Worse, Dr. Barchi overlooks the more appropriate protections in our First Amendment of freedom of religion and the right of assembly. Rutgers is home to the largest university population of Jewish students in the United States. Religious services and social activities regularly take place at Chabad and at the newly completed Rutgers Hillel. Both Chabad and Hillel are in close proximity to the main campus of the university on College Avenue.
One of the offending professors refers to Judaism as the most racist religion in the world, prefaces comments about Jews with a vile and unprintable epithet, and calls Israel a terrorist state. Isn’t this a dog whistle to anti-Semites of all stripes to harass Jewish students, or worse, to create a hostile environment or indeed incite violence against Jews as they attend religious services or Jewish social or communal activities?
Why am I alarmed?
Intellectuals and people of good faith in western civilization and elsewhere believed that after the Holocaust the scourge of anti-Semitism had been eliminated or confined to a small, discredited fringe element of society. But events at Rutgers, the University of Virginia, and elsewhere remind us that anti-Semitism is back in a new and ugly guise. Anti-Zionist sentiment is the new code name for anti-Semitism. As French President Macron has warned us, France “will be uncompromising with anti-Zionism, because it is the reinvented form of anti-Semitism.” Having experienced Nazi occupation, the deportation of its Jewish citizens, and the collaboration of the Vichy government with Germany, President Macron has firsthand knowledge of the evils of anti-Semitism dressed up as anti-Zionism. Dr. Barchi, are you paying attention here? Do you want to be an aider and abettor of this new, thinly veiled, and dangerous anti-Semitism?
Further, and importantly, as a response to these events, Rutgers is not helpless in the face of this skewed and inappropriate misuse of the First Amendment. Professors Puar, Chikindas, and Adi are university employees. If a professor believed and promoted eugenics, or phrenology, or forced sterilization, or believed and promoted the idea that the world is flat, would he or she be a respected colleague, or indeed be eligible for continued employment at Rutgers?
Spewing falsehoods about Israel, Jews, gays, and females should raise serious questions as to whether or not these professors should continue to be employed in a community of serious scholars.

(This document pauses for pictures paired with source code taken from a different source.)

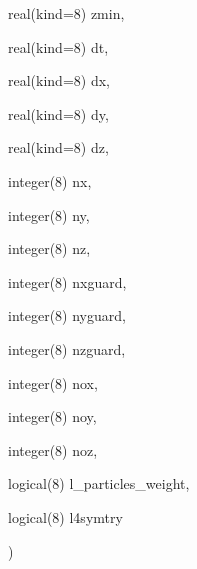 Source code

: {\begin{DoxyParamCaption}
\item[{real(kind=8)}]{zmin, }
\item[{real(kind=8)}]{dt, }
\item[{real(kind=8)}]{dx, }
\item[{real(kind=8)}]{dy, }
\item[{real(kind=8)}]{dz, }
\item[{integer(8)}]{nx, }
\item[{integer(8)}]{ny, }
\item[{integer(8)}]{nz, }
\item[{integer(8)}]{nxguard, }
\item[{integer(8)}]{nyguard, }
\item[{integer(8)}]{nzguard, }
\item[{integer(8)}]{nox, }
\item[{integer(8)}]{noy, }
\item[{integer(8)}]{noz, }
\item[{logical(8)}]{l\+\_\+particles\+\_\+weight, }
\item[{logical(8)}]{l4symtry}
\end{DoxyParamCaption}
)}\hypertarget{current__deposition_8_f90_ab2df44ab280a4669e4432d4538e70c79}{}\label{current__deposition_8_f90_ab2df44ab280a4669e4432d4538e70c79}
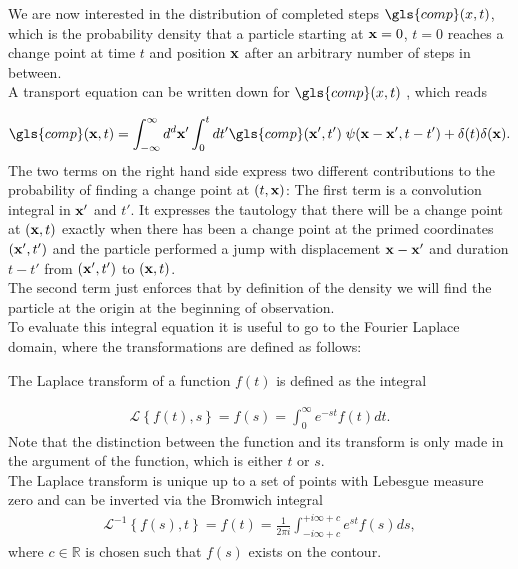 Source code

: We are now interested in the distribution of completed steps $\gls{comp}(x,t)$, which is the probability density that a particle starting at $\mathbf{ x }=0$, $t=0$ reaches a change point at time $t$ and position $\mathbf{ x }$ after an arbitrary number of steps in between. \\
A transport equation can be written down for $\gls{comp}(x,t)$ \cite{firstSteps}, which reads

\begin{align}
\gls{comp}(\ve{x},t) = \int_{-\infty}^{\infty} d^{d}\ve{x}' \int_{0}^{t} dt' \gls{comp}(\ve{x}',t')  \; \psi(\ve{x}-\ve{x}',t-t') + \delta(t) \delta(\ve{x}) . \label{eqn:CTransport}
\end{align}
%
The two terms on the right hand side express two different contributions to the probability of finding a change point at $(t,\mathbf{ x })$: The first term is a convolution integral in $\mathbf{ x' }$ and $t'$. It expresses the tautology that there will be a change point at $(\mathbf{ x },t)$ exactly when there has been a change point at the primed coordinates $(\mathbf{ x' },t')$ and the particle performed a jump with displacement $\mathbf{ x }-\mathbf{ x }'$ and duration $t-t'$ from $(\mathbf{ x' },t')$ to $(\mathbf{ x },t)$.  \\
The second term just enforces that by definition of the density we will find the particle at the origin at the beginning of observation. \\
To evaluate this integral equation it is useful to go to the Fourier Laplace domain, where the transformations are defined as follows:

The Laplace transform of a function $f(t)$ is defined as the integral 

\begin{align}
\mathcal{L} \left\{ f(t), s \right\} = f(s) = \int^{\infty}_{0} e^{-st} f(t) dt .
\end{align}
%
Note that the distinction between the function and its transform is only made in the argument of the function, which is either $t$ or $s$. \\
The Laplace transform is unique up to a set of points with Lebesgue measure zero and can be inverted via the Bromwich integral 
%
\begin{align}
\mathcal{L}^{-1} \left\{ f(s), t \right\} = f(t) = \frac{1}{2 \pi i} \int^{+i \infty + c}_{-i \infty + c} e^{st} f(s) ds, 
\end{align}
%
where $c \in \mathbb{R}$ is chosen such that $f(s)$ exists on the contour. 

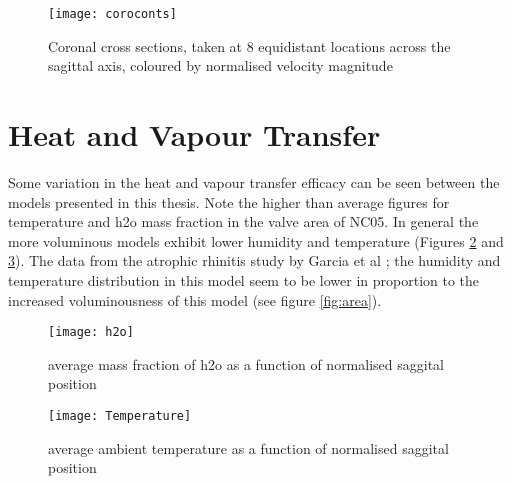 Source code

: \begin{figure} 
  \texttt{[image: coroconts]}
  \caption{Coronal cross sections, taken at 8 equidistant locations across the sagittal axis, coloured by normalised velocity magnitude}
  \label{fig:vcc}
\end{figure}

\section{Heat and Vapour Transfer}

Some variation in the heat and vapour transfer efficacy can be seen between the models presented in this thesis. Note the higher than average figures for temperature and h2o mass fraction in the valve area of NC05. In general the more voluminous models exhibit lower humidity and temperature (Figures \ref{fig:h2o} and \ref{fig:Temp}). The data from the atrophic rhinitis study by Garcia et al \cite{Garcia2007}; the humidity and temperature distribution in this model seem to be lower in proportion to the increased voluminousness of this model (see figure \ref{fig:area}).

\begin{figure} 
  \texttt{[image: h2o]}
  \caption{average mass fraction of h2o as a function of normalised saggital position}
  \label{fig:h2o}
\end{figure}


\begin{figure} 
  \texttt{[image: Temperature]}
  \caption{average ambient temperature as a function of normalised saggital position}
  \label{fig:Temp}
\end{figure}
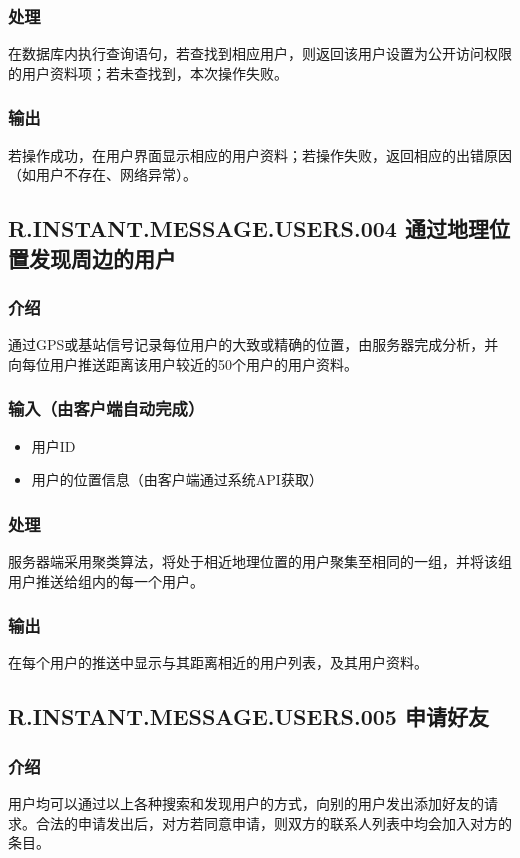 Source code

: \subsubsection{处理}
在数据库内执行查询语句，若查找到相应用户，则返回该用户设置为公开访问权限的用户资料项；若未查找到，本次操作失败。
\subsubsection{输出}
若操作成功，在用户界面显示相应的用户资料；若操作失败，返回相应的出错原因（如用户不存在、网络异常）。

\subsection{R.INSTANT.MESSAGE.USERS.004 通过地理位置发现周边的用户}
\subsubsection{介绍}
通过GPS或基站信号记录每位用户的大致或精确的位置，由服务器完成分析，并向每位用户推送距离该用户较近的50个用户的用户资料。
\subsubsection{输入（由客户端自动完成）}
\begin{itemize}
	\item 用户ID
	\item 用户的位置信息（由客户端通过系统API获取）
\end{itemize}
\subsubsection{处理}
服务器端采用聚类算法，将处于相近地理位置的用户聚集至相同的一组，并将该组用户推送给组内的每一个用户。
\subsubsection{输出}
在每个用户的推送中显示与其距离相近的用户列表，及其用户资料。

\subsection{R.INSTANT.MESSAGE.USERS.005 申请好友}
\subsubsection{介绍}
用户均可以通过以上各种搜索和发现用户的方式，向别的用户发出添加好友的请求。合法的申请发出后，对方若同意申请，则双方的联系人列表中均会加入对方的条目。
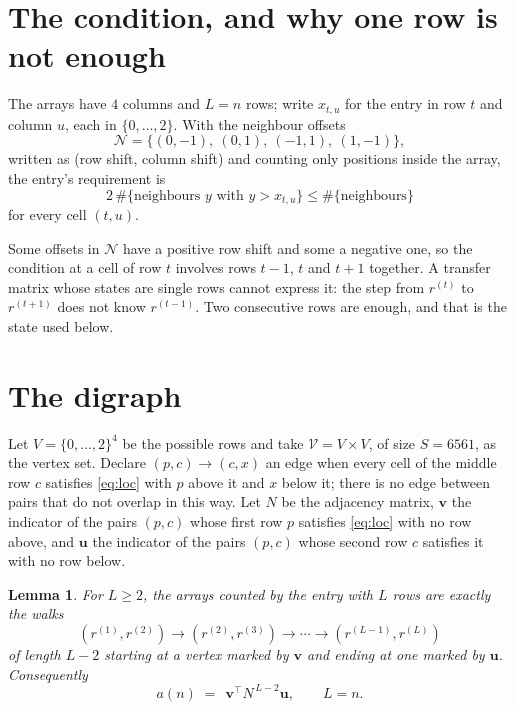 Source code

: \documentclass[11pt,a4paper]{article}
\theoremstyle{plain}
\newtheorem{lemma}[theorem]{Lemma}
\theoremstyle{definition}
\begin{document}
\section{The condition, and why one row is not enough}

The arrays have $4$ columns and $L=n$ rows; write $x_{t,u}$ for the entry in
row $t$ and column $u$, each in $\{0,\dots,2\}$. With the neighbour offsets
\[
\mathcal N=\{(0,-1),\ (0,1),\ (-1,1),\ (1,-1)\},
\]
written as (row shift, column shift) and counting only positions inside the array, the
entry's requirement is
\begin{equation}\label{eq:loc}
2\,\#\{\text{neighbours }y\text{ with }y>x_{t,u}\}\le\#\{\text{neighbours}\}
\end{equation}
for every cell $(t,u)$.

Some offsets in $\mathcal N$ have a positive row shift and some a negative one, so the
condition at a cell of row $t$ involves rows $t-1$, $t$ and $t+1$ together. A transfer
matrix whose states are single rows cannot express it: the step from $r^{(t)}$ to
$r^{(t+1)}$ does not know $r^{(t-1)}$. Two consecutive rows are enough, and that is
the state used below.

\section{The digraph}

Let $V=\{0,\dots,2\}^{4}$ be the possible rows and take
$\mathcal V=V\times V$, of size $S=6561$, as the vertex set. Declare $(p,c)\to(c,x)$ an edge
when every cell of the middle row $c$ satisfies \eqref{eq:loc} with $p$ above it and $x$
below it; there is no edge between pairs that do not overlap in this way. Let $N$ be the
adjacency matrix, $\mathbf{v}$ the indicator of the pairs $(p,c)$ whose first row $p$
satisfies \eqref{eq:loc} with no row above, and $\mathbf{u}$ the indicator of
the pairs $(p,c)$ whose second row $c$ satisfies it with no row below.

\begin{lemma}\label{lem:walk}
For $L\ge2$, the arrays counted by the entry with $L$ rows are exactly the walks
\[
(r^{(1)},r^{(2)})\to(r^{(2)},r^{(3)})\to\cdots\to(r^{(L-1)},r^{(L)})
\]
of length $L-2$ starting at a vertex marked by $\mathbf{v}$ and ending at one marked by
$\mathbf{u}$. Consequently
\[
a(n)\;=\;\,\mathbf{v}^{\!\top}N^{\,L-2}\mathbf{u},\qquad L=n .
\]
\end{lemma}
\end{document}
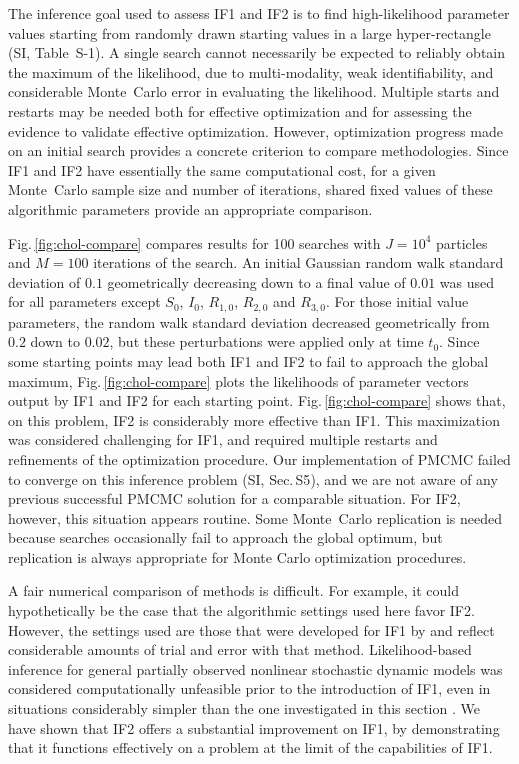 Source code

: \documentclass{pnastwo}\usepackage[]{graphicx}\usepackage[]{color}
\newcommand\secPMCMC{S5}
\newcommand\mySection{{Sec.$\,$}}
\newcommand\myFigure{{Fig.$\,$}}
\begin{document}
\begin{article}
The inference goal used to assess IF1 and IF2 is to find high-likelihood parameter values starting from randomly drawn starting values in a large hyper-rectangle (SI, Table~S-1). 
A single search cannot necessarily be expected to reliably obtain the maximum of the likelihood, due to multi-modality, weak identifiability, and considerable Monte~Carlo error in evaluating the likelihood.
Multiple starts and restarts may be needed both for effective optimization and for assessing the evidence to validate effective optimization.
However, optimization progress made on an initial search provides a concrete criterion to compare methodologies.
Since IF1 and IF2 have essentially the same computational cost, for a given Monte~Carlo sample size and number of iterations, shared fixed values of these algorithmic parameters provide an appropriate comparison.
 


{\myFigure}\ref{fig:chol-compare} compares results for 100 searches with $J=10^4$ particles and $M=100$ iterations of the search. 
An initial Gaussian random walk standard deviation of $0.1$ geometrically decreasing down to a final value of $0.01$ was used for all parameters except $S_0$, $I_0$, $R_{1,0}$, $R_{2,0}$ and  $R_{3,0}$.
For those initial value parameters, the random walk standard deviation decreased geometrically from $0.2$ down to $0.02$, but these perturbations were applied only at time $t_0$. 
Since some starting points may lead both IF1 and IF2 to fail to approach the global maximum, {\myFigure}\ref{fig:chol-compare} plots the likelihoods of parameter vectors output by IF1 and IF2 for each starting point.
{\myFigure}\ref{fig:chol-compare} shows that, on this problem, IF2 is considerably more effective than IF1. 
This maximization was considered challenging for IF1, and \cite{king08} required multiple restarts and refinements of the optimization procedure. 
Our implementation of PMCMC failed to converge on this inference problem (SI, {\mySection}{\secPMCMC}), and we are not aware of any previous successful PMCMC solution for a comparable situation. 
For IF2, however, this situation appears routine.
Some Monte~Carlo replication is needed because  searches occasionally fail to approach the global optimum, but replication is always appropriate for Monte Carlo optimization procedures.


A fair numerical comparison of methods is difficult. 
For example, it could hypothetically be the case that the algorithmic settings used here favor IF2. 
However, the settings used are those that were developed for IF1 by \cite{king08} and reflect considerable amounts of trial and error with that method.
Likelihood-based inference for general partially observed nonlinear stochastic dynamic models was considered computationally unfeasible prior to the introduction of IF1, even in situations considerably simpler than the one investigated in this section \cite{wood10}.
We have shown that IF2 offers a substantial improvement on IF1, by demonstrating that it functions effectively on a problem at the limit of the capabilities of IF1.


\end{article}
\end{document}
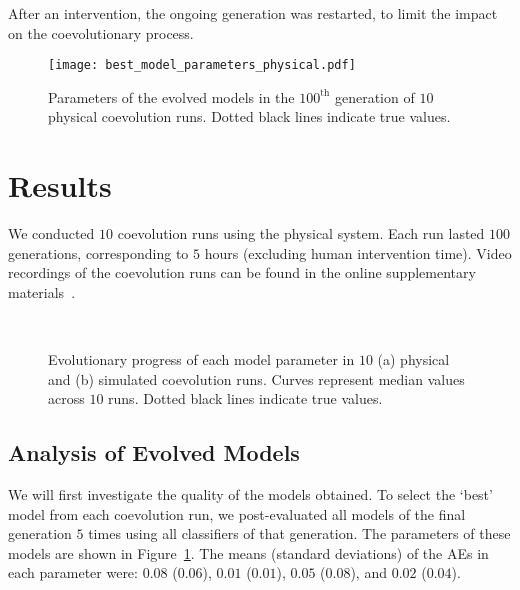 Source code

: After an intervention, the ongoing generation was restarted, to limit the impact on the coevolutionary process.

\begin{figure}[!t]
    \centering
    \texttt{[image: best\_model\_parameters\_physical.pdf]}
    \caption{Parameters of the evolved models in the $100^{\textrm{th}}$ generation of $10$ physical coevolution runs. Dotted black lines indicate true values.}
    \label{fig:best_model_parameters_physical}
\end{figure}
%
\section{Results}\label{sec:experimental_results_swarm_physical}

We conducted $10$ coevolution runs using the physical system. Each run lasted $100$ generations, corresponding to $5$ hours (excluding human intervention time). Video recordings of the coevolution runs can be found in the online supplementary materials~\cite{online_supplementary_material_tevc2014}.

\begin{figure}[!t]%
	\centering
		\\
		\caption{Evolutionary progress of each model parameter in $10$ (a) physical and (b) simulated coevolution runs. Curves represent median values across $10$ runs. Dotted black lines indicate true values.}
		\label{fig:model_parameters_convergence_compare}
\end{figure}

\subsection{Analysis of Evolved Models}\label{sec:analysis_evolved_model_physical_swarm}

We will first investigate the quality of the models obtained. To select the `best' model from each coevolution run, we post-evaluated all models of the final generation $5$ times using all classifiers of that generation. The parameters of these models are shown in Figure~\ref{fig:best_model_parameters_physical}. The means (standard deviations) of the AEs in each parameter were: $0.08$ ($0.06$), $0.01$ ($0.01$), $0.05$ ($0.08$), and $0.02$ ($0.04$).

Rutgers provides Jewish students and all its students with a first-class education. Equally important, we want to ensure that Rutgers is a welcoming rather than hostile environment to Jewish students and students of all faiths. We also want to ensure that Rutgers is a community free of violence and harassment. Appropriate and respectful expression of opinion always has been a hallmark of Rutgers’ academic richness, and it is shameful to see Professors Puar, Chikindas, and Adi disregard all academic and ethical boundaries in the false name of freedom of expression.
On December 8, Dr. Barchi announced investigation and disciplinary action regarding only one professor, Michael Chikindas, but Dr. Chikindas was not dismissed. The other two offending professors were not even mentioned.
More is needed.
Dr. Barchi, as the president of Rutgers and the public face of this proud institution, needs to strongly and publicly condemn rather than condone the recent shameful expressions of anti-Semitic hatred on campus. Further, as an immediate priority, he should strongly censure, discipline, and dismiss all three of these professors. Anything less makes Dr. Barchi complicit in this outrage.
Mr. Brafman, a retired attorney, is chair of the Jewish Community Relations Committee of the Jewish Federation of Northern New Jersey and president of Congregation Ahavath Torah in Englewood.